Der Kanton Bern ist sich dieses Mehrwerts bewusst und schützt die Minderheit. Die Position als Brückenkanton zwischen Romandie und Deutschschweiz ist geografisch gegeben und zu fördern. Das Ja zur Zweisprachigkeit muss von Politik, Wirtschaft und der ganzen Bevölkerung weiterhin richtig eingeschätzt werden – auch ohne Moutier.

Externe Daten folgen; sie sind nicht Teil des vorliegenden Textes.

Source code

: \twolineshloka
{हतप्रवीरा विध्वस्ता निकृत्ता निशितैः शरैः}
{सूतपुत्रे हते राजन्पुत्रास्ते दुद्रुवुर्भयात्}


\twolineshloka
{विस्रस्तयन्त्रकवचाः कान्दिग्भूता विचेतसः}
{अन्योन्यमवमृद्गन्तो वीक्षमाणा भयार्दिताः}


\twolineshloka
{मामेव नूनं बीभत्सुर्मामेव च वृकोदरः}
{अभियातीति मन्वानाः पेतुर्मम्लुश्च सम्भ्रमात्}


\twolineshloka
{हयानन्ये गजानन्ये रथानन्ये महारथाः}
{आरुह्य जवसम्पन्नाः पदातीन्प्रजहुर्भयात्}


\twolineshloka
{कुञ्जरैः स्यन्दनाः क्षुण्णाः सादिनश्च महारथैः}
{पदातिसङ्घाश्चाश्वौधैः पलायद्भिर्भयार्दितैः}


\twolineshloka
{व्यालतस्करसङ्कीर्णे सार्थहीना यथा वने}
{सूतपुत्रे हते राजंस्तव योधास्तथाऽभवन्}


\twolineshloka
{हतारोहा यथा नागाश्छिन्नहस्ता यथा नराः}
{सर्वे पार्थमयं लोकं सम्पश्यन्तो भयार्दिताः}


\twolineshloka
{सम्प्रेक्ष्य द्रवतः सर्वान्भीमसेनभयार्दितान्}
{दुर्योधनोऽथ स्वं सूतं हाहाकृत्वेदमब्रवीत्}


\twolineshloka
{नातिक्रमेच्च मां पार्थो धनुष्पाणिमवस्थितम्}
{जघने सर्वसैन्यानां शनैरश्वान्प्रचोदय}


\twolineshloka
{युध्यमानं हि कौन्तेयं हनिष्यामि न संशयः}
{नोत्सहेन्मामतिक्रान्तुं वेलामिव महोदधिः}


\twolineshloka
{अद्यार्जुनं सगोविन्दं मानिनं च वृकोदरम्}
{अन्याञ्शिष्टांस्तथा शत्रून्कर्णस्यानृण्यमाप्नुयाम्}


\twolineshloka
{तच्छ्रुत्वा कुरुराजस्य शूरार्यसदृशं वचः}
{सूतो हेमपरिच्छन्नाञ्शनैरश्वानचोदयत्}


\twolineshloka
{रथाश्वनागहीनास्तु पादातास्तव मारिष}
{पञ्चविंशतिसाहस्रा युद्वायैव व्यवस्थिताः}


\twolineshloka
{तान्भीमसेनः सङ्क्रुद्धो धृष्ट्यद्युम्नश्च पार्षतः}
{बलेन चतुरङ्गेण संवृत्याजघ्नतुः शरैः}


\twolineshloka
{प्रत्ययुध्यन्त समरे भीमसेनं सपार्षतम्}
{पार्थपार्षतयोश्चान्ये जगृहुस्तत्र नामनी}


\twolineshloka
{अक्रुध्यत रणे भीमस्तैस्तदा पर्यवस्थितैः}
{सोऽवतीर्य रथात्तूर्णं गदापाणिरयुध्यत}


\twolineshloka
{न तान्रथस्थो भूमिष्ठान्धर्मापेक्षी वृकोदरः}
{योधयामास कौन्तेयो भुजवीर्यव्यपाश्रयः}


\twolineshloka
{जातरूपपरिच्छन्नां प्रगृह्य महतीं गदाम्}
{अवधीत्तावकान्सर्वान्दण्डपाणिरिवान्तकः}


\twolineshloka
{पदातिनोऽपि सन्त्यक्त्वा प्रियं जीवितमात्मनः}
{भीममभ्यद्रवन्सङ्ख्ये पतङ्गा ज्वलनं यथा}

Biel als kleine Metropole am Jurasüdfuss und damit quasi das Eingangsportal zum französisch-sprachigen Teil im Kanton Bern muss und soll im Nachgang zum politischen Entscheid in Moutier nicht sofort reagieren. Biel ist und bleibt offen für die Anliegen der Menschen aus dem Berner Jura. Aber aufkommende Gelüste, auch für sie zur Zentrale zu werden, sind besser sehr defensiv zu bewirtschaften. Die Gemeinden zwischen dem Seeland und dem Kanton Jura sollen sich vorerst selbstständig koordinieren und neu organisieren. Wenn im erwähnten mehrjährigen Transferprozess dann das eine oder andere Anliegen über die Bergketten schwappt, ist dies hilfeleistend mit Interesse zu prüfen. Seine Rolle im Kanton Bern definiert Biel nicht allein mit dem Berner Jura im Rücken – diese Rolle ist generell stets zu prüfen und zu stärken. Sich vermehrt politisches und wirtschaftliches Gehör zu verschaffen, ist ein Anliegen, das unabhängig von der Jurafrage als ständige Aufgabe für jede Region gilt. Uns hilft die Zweisprachigkeit.